TASK DETAILS — What lines of the data below hold the string "myfunction"? Copy each one.

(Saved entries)

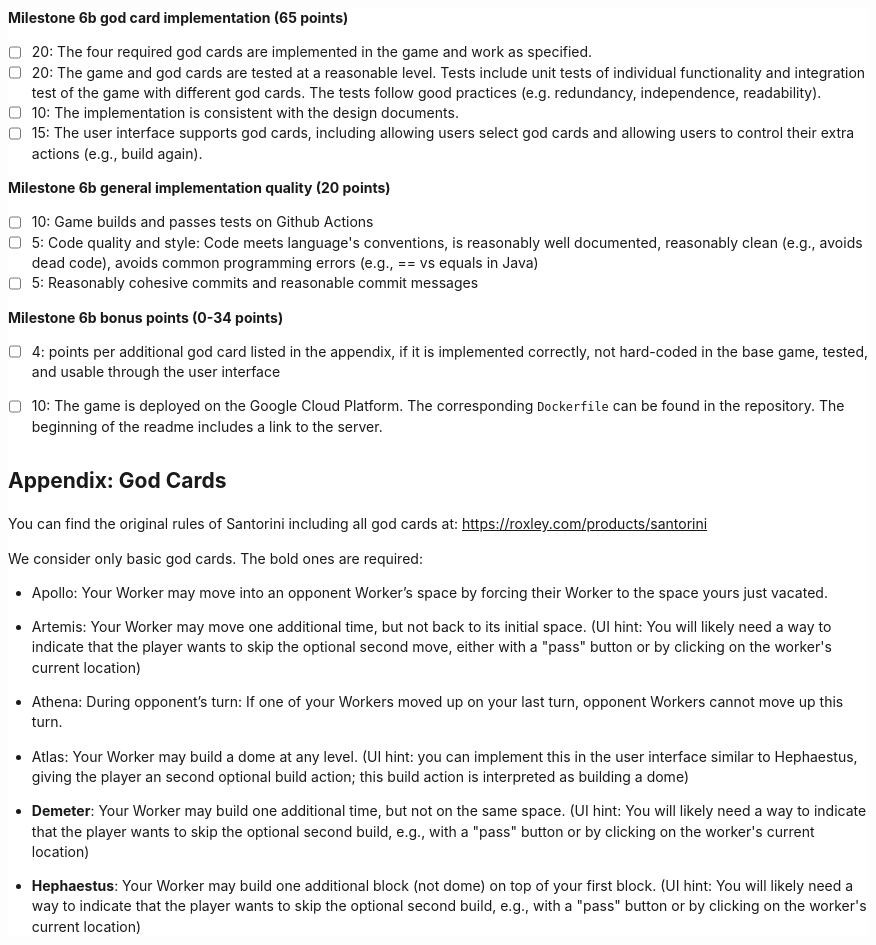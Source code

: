 **Milestone 6b god card implementation (65 points)**

 * [ ] 20: The four required god cards are implemented in the game and work as specified.
 * [ ] 20: The game and god cards are tested at a reasonable level. Tests include unit tests of individual functionality and integration test of the game with different god cards. The tests follow good practices (e.g. redundancy, independence, readability).
 * [ ] 10: The implementation is consistent with the design documents.
 * [ ] 15: The user interface supports god cards, including allowing users select god cards and allowing users to control their extra actions (e.g., build again).

**Milestone 6b general implementation quality (20 points)**

* [ ] 10: Game builds and passes tests on Github Actions
* [ ] 5: Code quality and style: Code meets language's conventions, is reasonably well documented, reasonably clean (e.g., avoids dead code), avoids common programming errors (e.g., == vs equals in Java)
* [ ] 5: Reasonably cohesive commits and reasonable commit messages

**Milestone 6b bonus points (0-34 points)** 

 * [ ] 4: points per additional god card listed in the appendix, if it is implemented correctly, not hard-coded in the base game, tested, and usable through the user interface
 * [ ] 10: The game is deployed on the Google Cloud Platform. The corresponding `Dockerfile` can be found in the repository. The beginning of the readme includes a link to the server.



## Appendix: God Cards

You can find the original rules of Santorini including all god cards at: https://roxley.com/products/santorini

We consider only basic god cards. The bold ones are required:


 * Apollo: Your Worker may move into an opponent Worker’s space by forcing their Worker to the space yours just vacated.


 * Artemis: Your Worker may move one additional time, but not back to its initial space. (UI hint: You will likely need a way to indicate that the player wants to skip the optional second move, either with a "pass" button or by clicking on the worker's current location)


 * Athena: During opponent’s turn: If one of your Workers moved up on your last turn, opponent Workers cannot move up this turn.


 * Atlas: Your Worker may build a dome at any level. (UI hint: you can implement this in the user interface similar to Hephaestus, giving the player an second optional build action; this build action is interpreted as building a dome)


 * **Demeter**: Your Worker may build one additional time, but not on the same space. (UI hint: You will likely need a way to indicate that the player wants to skip the optional second build, e.g., with a "pass" button or by clicking on the worker's current location)


 * **Hephaestus**: Your Worker may build one additional block (not dome) on top of your first block. (UI hint: You will likely need a way to indicate that the player wants to skip the optional second build, e.g., with a "pass" button or by clicking on the worker's current location)
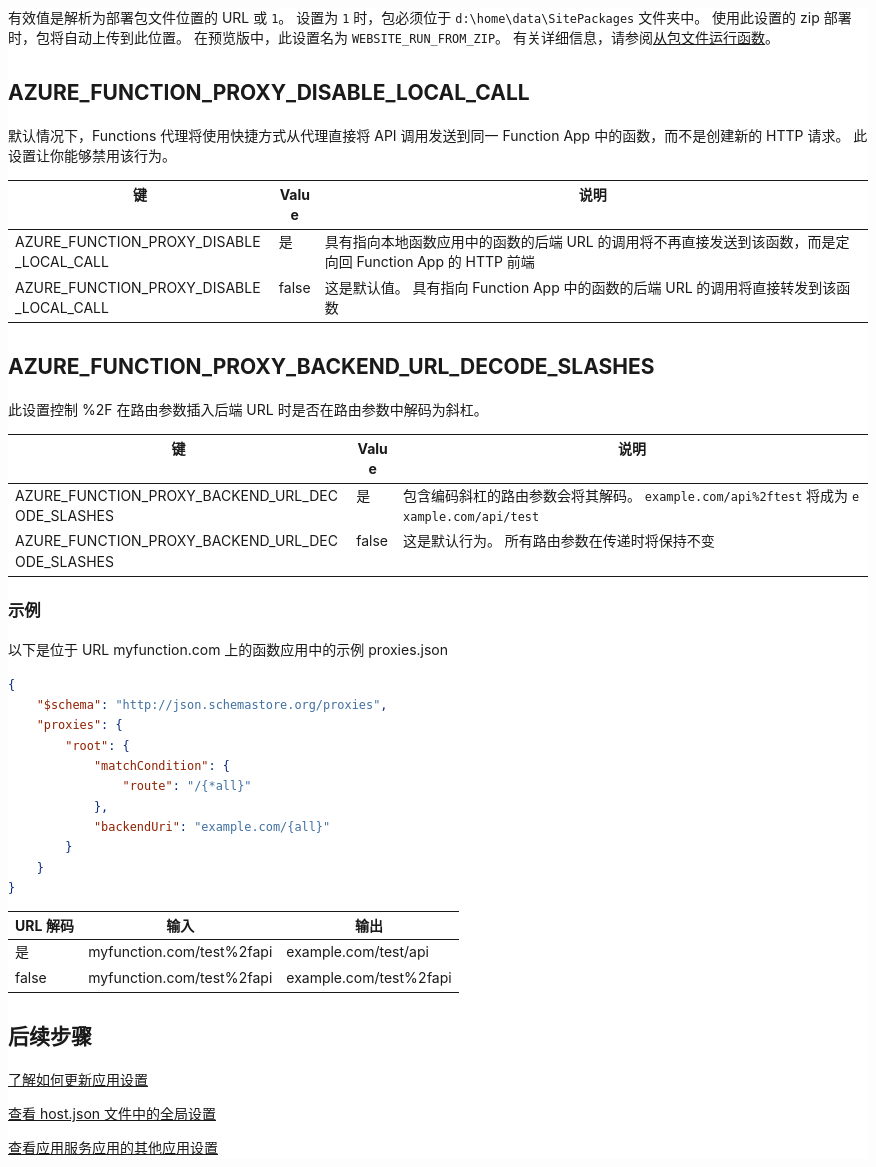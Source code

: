 有效值是解析为部署包文件位置的 URL 或 `1`。 设置为 `1` 时，包必须位于 `d:\home\data\SitePackages` 文件夹中。 使用此设置的 zip 部署时，包将自动上传到此位置。 在预览版中，此设置名为 `WEBSITE_RUN_FROM_ZIP`。 有关详细信息，请参阅[从包文件运行函数](run-functions-from-deployment-package.md)。

## <a name="azure_function_proxy_disable_local_call"></a>AZURE_FUNCTION_PROXY_DISABLE_LOCAL_CALL

默认情况下，Functions 代理将使用快捷方式从代理直接将 API 调用发送到同一 Function App 中的函数，而不是创建新的 HTTP 请求。 此设置让你能够禁用该行为。

|键|Value|说明|
|-|-|-|
|AZURE_FUNCTION_PROXY_DISABLE_LOCAL_CALL|是|具有指向本地函数应用中的函数的后端 URL 的调用将不再直接发送到该函数，而是定向回 Function App 的 HTTP 前端|
|AZURE_FUNCTION_PROXY_DISABLE_LOCAL_CALL|false|这是默认值。 具有指向 Function App 中的函数的后端 URL 的调用将直接转发到该函数|


## <a name="azure_function_proxy_backend_url_decode_slashes"></a>AZURE_FUNCTION_PROXY_BACKEND_URL_DECODE_SLASHES

此设置控制 %2F 在路由参数插入后端 URL 时是否在路由参数中解码为斜杠。 

|键|Value|说明|
|-|-|-|
|AZURE_FUNCTION_PROXY_BACKEND_URL_DECODE_SLASHES|是|包含编码斜杠的路由参数会将其解码。 `example.com/api%2ftest` 将成为 `example.com/api/test`|
|AZURE_FUNCTION_PROXY_BACKEND_URL_DECODE_SLASHES|false|这是默认行为。 所有路由参数在传递时将保持不变|

### <a name="example"></a>示例

以下是位于 URL myfunction.com 上的函数应用中的示例 proxies.json

```JSON
{
    "$schema": "http://json.schemastore.org/proxies",
    "proxies": {
        "root": {
            "matchCondition": {
                "route": "/{*all}"
            },
            "backendUri": "example.com/{all}"
        }
    }
}
```
|URL 解码|输入|输出|
|-|-|-|
|是|myfunction.com/test%2fapi|example.com/test/api
|false|myfunction.com/test%2fapi|example.com/test%2fapi|


## <a name="next-steps"></a>后续步骤

[了解如何更新应用设置](functions-how-to-use-azure-function-app-settings.md#settings)

[查看 host.json 文件中的全局设置](functions-host-json.md)

[查看应用服务应用的其他应用设置](https://github.com/projectkudu/kudu/wiki/Configurable-settings)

TASK RESPONSE —
以下是位于 URL myfunction.com 上的函数应用中的示例 proxies.json
|是|myfunction.com/test%2fapi|example.com/test/api
|false|myfunction.com/test%2fapi|example.com/test%2fapi|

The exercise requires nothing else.